This is a vitally important, since it is a response to the claim that legalising assisted dying will create slippery slopes that will endager vulnerable people. Despite the fact that in jurisdictions where assisted dying has been legalised such risk to the vulnerable has not been demonstrated, it is surely not up to the suffering to make sure that vulnerable persons are not targetted by laws not intended for them; this must be part of “the regulatory environment” as the report states.
This seems like an exercise in risk minimization. Under any end-of-life management scheme (including the current one), there is a risk that I will die before it becomes medically inevitable, and while my life still has some value to me; and there is a risk that I will linger in misery past that point. The ethical course of action would seem to be to put in place a system that attempts to triangulate the cross-over point between those two risks.

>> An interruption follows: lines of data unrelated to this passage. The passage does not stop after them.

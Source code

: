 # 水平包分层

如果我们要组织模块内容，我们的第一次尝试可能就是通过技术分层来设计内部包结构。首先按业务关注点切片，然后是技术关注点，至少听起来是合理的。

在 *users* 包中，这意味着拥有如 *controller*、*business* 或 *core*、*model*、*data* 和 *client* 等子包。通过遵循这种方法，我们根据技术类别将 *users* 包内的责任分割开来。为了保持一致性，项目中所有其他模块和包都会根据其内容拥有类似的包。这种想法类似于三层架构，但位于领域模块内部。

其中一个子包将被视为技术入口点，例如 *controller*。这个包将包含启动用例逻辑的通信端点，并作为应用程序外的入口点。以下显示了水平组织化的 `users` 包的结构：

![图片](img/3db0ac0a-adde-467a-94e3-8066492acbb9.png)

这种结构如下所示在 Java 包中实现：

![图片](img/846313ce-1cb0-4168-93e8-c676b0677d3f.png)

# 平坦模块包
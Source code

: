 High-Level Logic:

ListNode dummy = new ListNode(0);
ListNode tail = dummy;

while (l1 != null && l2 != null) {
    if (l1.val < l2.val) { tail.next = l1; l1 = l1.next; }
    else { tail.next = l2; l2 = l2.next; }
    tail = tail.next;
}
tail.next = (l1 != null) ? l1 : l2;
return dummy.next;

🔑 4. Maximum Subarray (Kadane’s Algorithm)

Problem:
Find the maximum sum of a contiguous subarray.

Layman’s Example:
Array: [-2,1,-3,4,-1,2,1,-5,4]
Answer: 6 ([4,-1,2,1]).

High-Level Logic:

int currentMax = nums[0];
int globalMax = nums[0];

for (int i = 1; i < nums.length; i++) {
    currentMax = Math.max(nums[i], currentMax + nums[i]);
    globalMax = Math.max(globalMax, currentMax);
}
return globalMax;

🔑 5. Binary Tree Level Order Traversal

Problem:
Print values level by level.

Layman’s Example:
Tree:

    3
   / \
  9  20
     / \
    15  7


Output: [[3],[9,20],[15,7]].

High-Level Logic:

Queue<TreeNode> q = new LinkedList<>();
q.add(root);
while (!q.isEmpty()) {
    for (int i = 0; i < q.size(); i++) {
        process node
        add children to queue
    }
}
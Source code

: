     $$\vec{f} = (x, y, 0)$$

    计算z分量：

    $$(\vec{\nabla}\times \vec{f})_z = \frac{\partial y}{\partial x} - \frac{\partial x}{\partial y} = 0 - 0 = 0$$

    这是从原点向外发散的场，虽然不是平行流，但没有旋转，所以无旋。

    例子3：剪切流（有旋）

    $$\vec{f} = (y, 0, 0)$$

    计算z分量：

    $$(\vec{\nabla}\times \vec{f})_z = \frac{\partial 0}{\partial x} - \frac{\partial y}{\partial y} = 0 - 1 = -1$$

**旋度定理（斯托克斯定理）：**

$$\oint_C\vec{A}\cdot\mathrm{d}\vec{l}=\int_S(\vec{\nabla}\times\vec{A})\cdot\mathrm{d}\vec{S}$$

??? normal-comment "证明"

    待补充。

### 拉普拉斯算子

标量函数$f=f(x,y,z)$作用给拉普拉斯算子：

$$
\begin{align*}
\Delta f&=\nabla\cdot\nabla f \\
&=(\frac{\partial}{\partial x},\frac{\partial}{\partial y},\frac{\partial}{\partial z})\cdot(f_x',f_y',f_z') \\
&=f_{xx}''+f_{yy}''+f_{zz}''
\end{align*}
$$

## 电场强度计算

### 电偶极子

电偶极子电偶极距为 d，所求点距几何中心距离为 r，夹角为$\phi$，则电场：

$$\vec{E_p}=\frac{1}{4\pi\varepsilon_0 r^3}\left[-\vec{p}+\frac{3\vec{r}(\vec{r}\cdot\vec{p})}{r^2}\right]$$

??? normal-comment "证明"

The anti-choicers, of course, have answered the question to their own satisfaction by magnifying the former risk, and denying that the latter is a “risk” at all (with theological blather about the “dignity of suffering” and suchlike).
As Canada has a Republican prime minister this ain’t gonna happen.
Billybob. You may be right. However, the fact that the Supreme Court will soon be involved in this may make a difference. That’s what happened in the case of abortion, and in the case of the acceptance of gay people and their relationships.
Was it that the abrotion law was struck down and no laws were passed after the decision?
Is this what the appelants think might happen?
While the abortion laws were struck down without replacement until it was quietly regulated as a medical matter alone – you know, I don’t see why – unless it’s to ensure protection for doctors against false claims of the scare mongering nonsense – euthansia can’t also be just another medical matter.